### Exercise objective:
Repeat only the lines below from the one containing "only occur in" through the one containing "boy is $18.5^\circ$.", inclusive, exactly as written.

(Records drawn from a dataset)
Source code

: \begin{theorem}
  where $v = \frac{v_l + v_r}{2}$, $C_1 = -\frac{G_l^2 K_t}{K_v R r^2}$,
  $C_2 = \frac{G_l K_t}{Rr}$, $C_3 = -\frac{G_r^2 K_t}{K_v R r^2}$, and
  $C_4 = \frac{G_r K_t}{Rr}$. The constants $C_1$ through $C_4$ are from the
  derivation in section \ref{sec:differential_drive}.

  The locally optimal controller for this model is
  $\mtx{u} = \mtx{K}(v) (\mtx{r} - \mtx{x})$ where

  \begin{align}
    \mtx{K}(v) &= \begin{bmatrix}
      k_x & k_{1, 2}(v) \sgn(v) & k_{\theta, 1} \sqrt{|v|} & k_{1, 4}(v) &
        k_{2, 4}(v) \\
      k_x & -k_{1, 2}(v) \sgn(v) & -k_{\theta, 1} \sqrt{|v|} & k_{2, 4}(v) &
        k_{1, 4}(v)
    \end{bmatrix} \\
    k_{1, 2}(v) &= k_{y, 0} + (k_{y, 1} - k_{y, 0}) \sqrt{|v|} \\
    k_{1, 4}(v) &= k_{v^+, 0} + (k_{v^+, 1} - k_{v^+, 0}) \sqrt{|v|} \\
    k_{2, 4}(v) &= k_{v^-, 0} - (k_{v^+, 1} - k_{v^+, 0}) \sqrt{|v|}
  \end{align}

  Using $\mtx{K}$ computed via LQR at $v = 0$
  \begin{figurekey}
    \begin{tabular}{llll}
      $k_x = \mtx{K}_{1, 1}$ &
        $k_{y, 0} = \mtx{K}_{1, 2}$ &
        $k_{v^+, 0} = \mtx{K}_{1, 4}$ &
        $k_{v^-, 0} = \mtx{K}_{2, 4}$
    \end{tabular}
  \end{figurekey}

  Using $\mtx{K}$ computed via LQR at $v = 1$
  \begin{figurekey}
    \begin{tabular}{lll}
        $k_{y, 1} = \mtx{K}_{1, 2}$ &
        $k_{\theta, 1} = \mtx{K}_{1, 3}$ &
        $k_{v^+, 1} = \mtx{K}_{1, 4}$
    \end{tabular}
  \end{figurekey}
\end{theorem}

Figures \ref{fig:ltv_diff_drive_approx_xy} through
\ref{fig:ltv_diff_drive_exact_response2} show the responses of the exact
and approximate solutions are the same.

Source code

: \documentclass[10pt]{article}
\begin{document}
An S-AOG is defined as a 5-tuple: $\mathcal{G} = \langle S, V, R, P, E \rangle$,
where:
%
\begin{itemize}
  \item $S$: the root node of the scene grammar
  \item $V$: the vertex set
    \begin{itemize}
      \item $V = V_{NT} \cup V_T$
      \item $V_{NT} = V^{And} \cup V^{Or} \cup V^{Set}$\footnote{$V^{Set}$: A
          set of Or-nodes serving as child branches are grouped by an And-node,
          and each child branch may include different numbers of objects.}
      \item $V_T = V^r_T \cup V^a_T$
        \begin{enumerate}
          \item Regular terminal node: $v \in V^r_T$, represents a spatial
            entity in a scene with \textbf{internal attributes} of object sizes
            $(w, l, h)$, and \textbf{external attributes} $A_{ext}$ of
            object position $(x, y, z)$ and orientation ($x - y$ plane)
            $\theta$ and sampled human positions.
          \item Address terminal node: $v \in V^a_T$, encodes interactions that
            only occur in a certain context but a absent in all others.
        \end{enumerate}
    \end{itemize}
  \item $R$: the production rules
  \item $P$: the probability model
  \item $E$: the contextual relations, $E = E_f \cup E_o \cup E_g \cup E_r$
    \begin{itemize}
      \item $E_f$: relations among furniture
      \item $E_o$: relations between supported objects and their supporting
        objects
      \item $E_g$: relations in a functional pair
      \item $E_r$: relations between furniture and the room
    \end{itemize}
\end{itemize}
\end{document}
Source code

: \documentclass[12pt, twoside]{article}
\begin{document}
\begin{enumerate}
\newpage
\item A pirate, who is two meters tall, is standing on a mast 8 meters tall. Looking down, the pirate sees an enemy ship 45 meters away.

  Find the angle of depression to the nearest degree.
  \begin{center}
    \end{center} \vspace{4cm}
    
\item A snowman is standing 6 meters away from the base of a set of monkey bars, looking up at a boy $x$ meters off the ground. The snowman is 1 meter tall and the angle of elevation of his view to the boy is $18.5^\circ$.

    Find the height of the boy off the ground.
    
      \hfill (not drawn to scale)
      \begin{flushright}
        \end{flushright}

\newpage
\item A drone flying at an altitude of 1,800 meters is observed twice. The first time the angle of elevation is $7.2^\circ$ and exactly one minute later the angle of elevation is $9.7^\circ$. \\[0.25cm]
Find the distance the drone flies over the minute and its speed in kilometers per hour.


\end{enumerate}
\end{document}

### Answer space:
            only occur in a certain context but a absent in all others.
        \end{enumerate}
    \end{itemize}
  \item $R$: the production rules
  \item $P$: the probability model
  \item $E$: the contextual relations, $E = E_f \cup E_o \cup E_g \cup E_r$
    \begin{itemize}
      \item $E_f$: relations among furniture
      \item $E_o$: relations between supported objects and their supporting
        objects
      \item $E_g$: relations in a functional pair
      \item $E_r$: relations between furniture and the room
    \end{itemize}
\end{itemize}
\end{document}
Source code

: \documentclass[12pt, twoside]{article}
\begin{document}
\begin{enumerate}
\newpage
\item A pirate, who is two meters tall, is standing on a mast 8 meters tall. Looking down, the pirate sees an enemy ship 45 meters away.

  Find the angle of depression to the nearest degree.
  \begin{center}
    \end{center} \vspace{4cm}
    
\item A snowman is standing 6 meters away from the base of a set of monkey bars, looking up at a boy $x$ meters off the ground. The snowman is 1 meter tall and the angle of elevation of his view to the boy is $18.5^\circ$.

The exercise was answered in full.